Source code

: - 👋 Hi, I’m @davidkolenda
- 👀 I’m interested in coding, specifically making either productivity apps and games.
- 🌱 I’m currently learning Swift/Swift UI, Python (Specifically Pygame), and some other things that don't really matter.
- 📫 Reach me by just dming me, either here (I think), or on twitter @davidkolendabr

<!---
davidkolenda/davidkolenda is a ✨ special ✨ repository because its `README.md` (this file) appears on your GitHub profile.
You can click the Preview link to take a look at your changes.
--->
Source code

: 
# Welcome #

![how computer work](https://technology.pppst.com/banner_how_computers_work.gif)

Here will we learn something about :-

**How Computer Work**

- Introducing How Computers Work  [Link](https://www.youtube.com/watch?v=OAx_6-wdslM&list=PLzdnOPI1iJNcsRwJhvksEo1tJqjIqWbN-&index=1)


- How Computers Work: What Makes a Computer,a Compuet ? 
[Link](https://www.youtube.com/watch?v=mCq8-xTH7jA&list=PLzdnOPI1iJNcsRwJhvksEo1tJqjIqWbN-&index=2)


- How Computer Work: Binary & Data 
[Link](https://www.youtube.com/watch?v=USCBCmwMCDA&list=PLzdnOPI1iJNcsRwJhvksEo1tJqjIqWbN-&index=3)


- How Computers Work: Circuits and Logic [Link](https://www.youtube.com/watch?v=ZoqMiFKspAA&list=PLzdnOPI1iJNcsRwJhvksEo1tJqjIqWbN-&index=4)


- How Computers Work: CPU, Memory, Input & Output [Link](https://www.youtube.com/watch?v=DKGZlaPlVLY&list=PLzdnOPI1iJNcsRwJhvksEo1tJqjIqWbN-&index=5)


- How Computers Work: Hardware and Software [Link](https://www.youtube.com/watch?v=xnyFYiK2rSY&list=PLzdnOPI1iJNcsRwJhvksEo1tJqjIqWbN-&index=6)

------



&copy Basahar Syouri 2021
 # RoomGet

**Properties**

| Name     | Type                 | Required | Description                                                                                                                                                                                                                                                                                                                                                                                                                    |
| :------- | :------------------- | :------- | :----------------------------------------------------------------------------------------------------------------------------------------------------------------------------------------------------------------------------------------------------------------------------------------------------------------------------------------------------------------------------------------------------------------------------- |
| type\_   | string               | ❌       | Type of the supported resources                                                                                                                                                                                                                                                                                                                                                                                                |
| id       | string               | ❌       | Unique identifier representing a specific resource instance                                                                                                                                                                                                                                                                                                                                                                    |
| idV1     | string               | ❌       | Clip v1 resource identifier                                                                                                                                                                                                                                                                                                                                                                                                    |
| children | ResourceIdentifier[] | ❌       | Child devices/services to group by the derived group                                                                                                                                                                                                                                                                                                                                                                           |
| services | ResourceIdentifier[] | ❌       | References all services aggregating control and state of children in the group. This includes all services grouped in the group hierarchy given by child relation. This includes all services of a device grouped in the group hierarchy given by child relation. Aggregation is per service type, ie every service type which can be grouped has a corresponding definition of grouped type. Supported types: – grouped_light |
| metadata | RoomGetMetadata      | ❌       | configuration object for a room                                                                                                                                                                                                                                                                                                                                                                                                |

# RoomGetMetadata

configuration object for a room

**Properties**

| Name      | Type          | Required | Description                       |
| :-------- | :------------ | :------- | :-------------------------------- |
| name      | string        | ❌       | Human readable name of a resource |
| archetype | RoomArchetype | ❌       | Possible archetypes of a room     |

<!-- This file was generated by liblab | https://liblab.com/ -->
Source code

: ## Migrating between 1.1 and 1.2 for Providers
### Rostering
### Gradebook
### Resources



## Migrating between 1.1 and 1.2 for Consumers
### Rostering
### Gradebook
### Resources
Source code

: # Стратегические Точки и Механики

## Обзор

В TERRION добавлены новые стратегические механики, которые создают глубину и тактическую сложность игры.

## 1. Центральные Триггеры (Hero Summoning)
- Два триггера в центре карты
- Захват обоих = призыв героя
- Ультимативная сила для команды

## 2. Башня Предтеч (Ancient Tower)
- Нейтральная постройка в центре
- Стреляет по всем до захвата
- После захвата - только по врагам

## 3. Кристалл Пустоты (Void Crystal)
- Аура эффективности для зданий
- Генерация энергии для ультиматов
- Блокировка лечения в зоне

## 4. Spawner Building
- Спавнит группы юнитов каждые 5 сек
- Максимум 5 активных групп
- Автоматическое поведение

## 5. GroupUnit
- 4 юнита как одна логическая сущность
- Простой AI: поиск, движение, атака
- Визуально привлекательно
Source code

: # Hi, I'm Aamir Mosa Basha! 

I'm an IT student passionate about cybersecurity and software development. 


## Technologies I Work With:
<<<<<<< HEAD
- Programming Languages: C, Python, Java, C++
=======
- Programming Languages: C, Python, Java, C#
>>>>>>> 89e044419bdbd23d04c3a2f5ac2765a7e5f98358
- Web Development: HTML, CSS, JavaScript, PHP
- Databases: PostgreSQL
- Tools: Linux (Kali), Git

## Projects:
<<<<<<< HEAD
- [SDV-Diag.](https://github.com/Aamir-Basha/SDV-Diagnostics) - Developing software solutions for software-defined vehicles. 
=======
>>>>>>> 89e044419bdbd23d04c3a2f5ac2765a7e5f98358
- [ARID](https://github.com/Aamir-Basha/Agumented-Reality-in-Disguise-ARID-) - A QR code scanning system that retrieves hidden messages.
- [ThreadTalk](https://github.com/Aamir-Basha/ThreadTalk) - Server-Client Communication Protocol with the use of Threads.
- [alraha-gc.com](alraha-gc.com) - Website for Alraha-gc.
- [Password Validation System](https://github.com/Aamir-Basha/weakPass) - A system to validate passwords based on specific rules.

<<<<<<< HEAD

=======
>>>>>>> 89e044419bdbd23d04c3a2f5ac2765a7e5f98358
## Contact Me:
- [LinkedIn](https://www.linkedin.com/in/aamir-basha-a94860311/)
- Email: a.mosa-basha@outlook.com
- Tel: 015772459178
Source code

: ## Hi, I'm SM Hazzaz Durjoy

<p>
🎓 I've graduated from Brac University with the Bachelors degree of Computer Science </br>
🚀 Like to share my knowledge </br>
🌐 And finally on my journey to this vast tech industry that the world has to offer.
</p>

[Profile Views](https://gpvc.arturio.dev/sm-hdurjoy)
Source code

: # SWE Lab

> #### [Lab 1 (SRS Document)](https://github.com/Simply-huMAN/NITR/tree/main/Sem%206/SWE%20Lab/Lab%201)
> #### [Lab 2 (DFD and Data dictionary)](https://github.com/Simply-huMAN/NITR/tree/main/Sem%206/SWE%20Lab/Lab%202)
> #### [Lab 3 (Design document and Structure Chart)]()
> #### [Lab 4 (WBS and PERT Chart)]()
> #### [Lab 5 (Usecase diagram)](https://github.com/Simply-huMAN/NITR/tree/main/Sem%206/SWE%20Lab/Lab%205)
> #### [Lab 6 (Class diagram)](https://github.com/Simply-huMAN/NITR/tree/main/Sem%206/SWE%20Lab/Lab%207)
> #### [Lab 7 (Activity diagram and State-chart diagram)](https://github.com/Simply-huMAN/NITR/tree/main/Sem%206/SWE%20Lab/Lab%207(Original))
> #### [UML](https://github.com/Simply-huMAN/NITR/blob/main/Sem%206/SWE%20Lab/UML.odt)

Task requirements >>
Copy out all lines from the material above that contain the string "either".

Answer >>
- 👀 I’m interested in coding, specifically making either productivity apps and games.
- 📫 Reach me by just dming me, either here (I think), or on twitter @davidkolendabr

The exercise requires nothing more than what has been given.